Hepatitis B Vaccination Declination (Mandatory)
I understand that due to my occupational exposure to blood or other potentially infectious materials I may be at risk of acquiring hepatitis B virus (HBV) infection. I have been given the opportunity to be vaccinated with hepatitis B vaccine, at no charge to myself. However, I decline hepatitis B vaccination at this time. I understand that by declining this vaccine, I continue to be at risk of acquiring hepatitis B, a serious disease. If in the future I continue to have occupational exposure to blood or other potentially infectious materials and I want to be vaccinated with hepatitis B vaccine, I can receive the vaccination series at no charge to me.
Post Exposure Evaluation and Follow Up
Any University of Louisville employee who sustains an occupational exposure (needle/instrument stick, splash exposure to mucous membranes, or exposure to cut or non-intact skin) will be provided post exposure evaluation and follow-up at no cost to the employee. The PI or responsible supervisor must ensure employees are not dissuaded from reporting or seeking medical evaluation for a Bloodborne Pathogens exposure incident. Contact information should be readily available in the work area at all times.
The Public Health Service currently recommends that evaluation be undertaken immediately, so that treatment prophylaxis, if indicated, can be started preferably within 1-2 hours post exposure.
Employees who experience a needle stick or other occupational exposure are to do the following:
- Clean the area involved thoroughly with soap and water. For splash to eyes, mouth or nose, flush with copious amounts of water.
- Notify their supervisor immediately. Supervisor completes the First Report of Injury available from UofL Dept of Risk Management.
- Supervisor or employee should call the Health Service Office (852-6446) and notify them of the incident
- Go to the Health Service Office for initial evaluation, laboratory screening and follow-up treatment.
For Bloodborne Pathogen Exposure Contact the following UofL Health Services Offices:
Health Sciences Center, Belknap Health Services Office
UofL Outpatient Care Center Cardinal Station Center
401 East Chestnut Street, Suite 110 215 Central Avenue, Suite 110
Phone: 502.852-6446 Phone: 502.852.6479
(Answered 24 hrs a day)
For further information on Workers Compensation for Bloodborne Pathogen Exposures, please contact the Office of Risk Management, phone number: 502.852.6925.
The Health Services Office will provide a confidential medical evaluation and follow-up including at a minimum:
- Documentation of the route of exposure and circumstances related to the incident and HBV and HIV antibody status of the source (if known).
- If the source person can be determined and permission is obtained, collection and testing of the source person’s blood will be done to determine the presence of HIV or HBV. These results will be forwarded to the Physician.
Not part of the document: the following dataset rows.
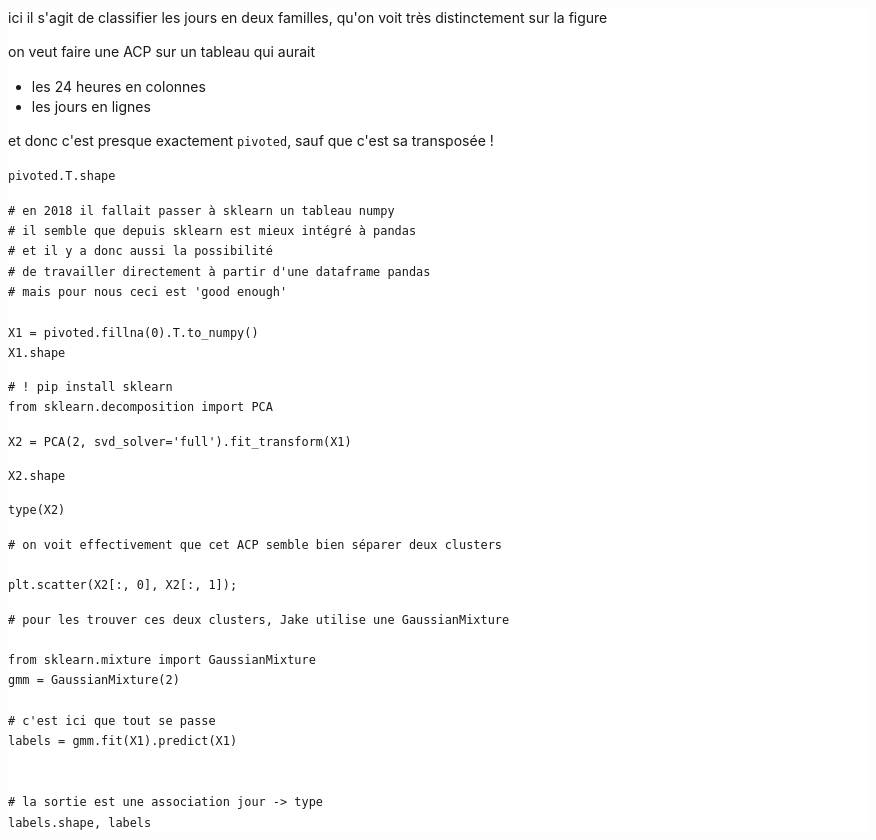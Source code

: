 ici il s'agit de classifier les jours en deux familles, qu'on voit très distinctement sur la figure

on veut faire une ACP sur un tableau qui aurait 
* les 24 heures en colonnes
* les jours en lignes

et donc c'est presque exactement `pivoted`, sauf que c'est sa transposée !

```{code-cell} ipython3
pivoted.T.shape
```

```{code-cell} ipython3
# en 2018 il fallait passer à sklearn un tableau numpy
# il semble que depuis sklearn est mieux intégré à pandas
# et il y a donc aussi la possibilité
# de travailler directement à partir d'une dataframe pandas
# mais pour nous ceci est 'good enough'

X1 = pivoted.fillna(0).T.to_numpy()
X1.shape
```

```{code-cell} ipython3
# ! pip install sklearn
from sklearn.decomposition import PCA
```

```{code-cell} ipython3
X2 = PCA(2, svd_solver='full').fit_transform(X1)
```

```{code-cell} ipython3
X2.shape
```

```{code-cell} ipython3
type(X2)
```

```{code-cell} ipython3
# on voit effectivement que cet ACP semble bien séparer deux clusters

plt.scatter(X2[:, 0], X2[:, 1]);
```

```{code-cell} ipython3
# pour les trouver ces deux clusters, Jake utilise une GaussianMixture

from sklearn.mixture import GaussianMixture
gmm = GaussianMixture(2)

# c'est ici que tout se passe
labels = gmm.fit(X1).predict(X1)


# la sortie est une association jour -> type
labels.shape, labels
```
In laboratories, most sources will not be individuals. Potential sources include tissue samples, pooled blood, cell cultures, blood products and blood components.
- The employee will be offered the option of having their blood collected for testing of HIV/HBV status. Testing may be done at the time of exposure, or the blood sample will be preserved for up to 90 days. If, within 90 days of the exposure incident, the employee elects to have the baseline tested, such testing will be done as soon as feasible.
- The employee will be offered post exposure prophylaxis in accordance with the current recommendations of the U.S. Public Health Service. The HSC Health Services Office will follow an approved protocol for evaluation, testing, treatment, counseling, and follow-up.
- The employee will be given appropriate counseling concerning precautions to take during the period after the exposure incident. The employee will be advised to report to the physician any febrile illness, flu-like symptoms, rash, lymphadenopathy, or other illness within 12 weeks of the incident.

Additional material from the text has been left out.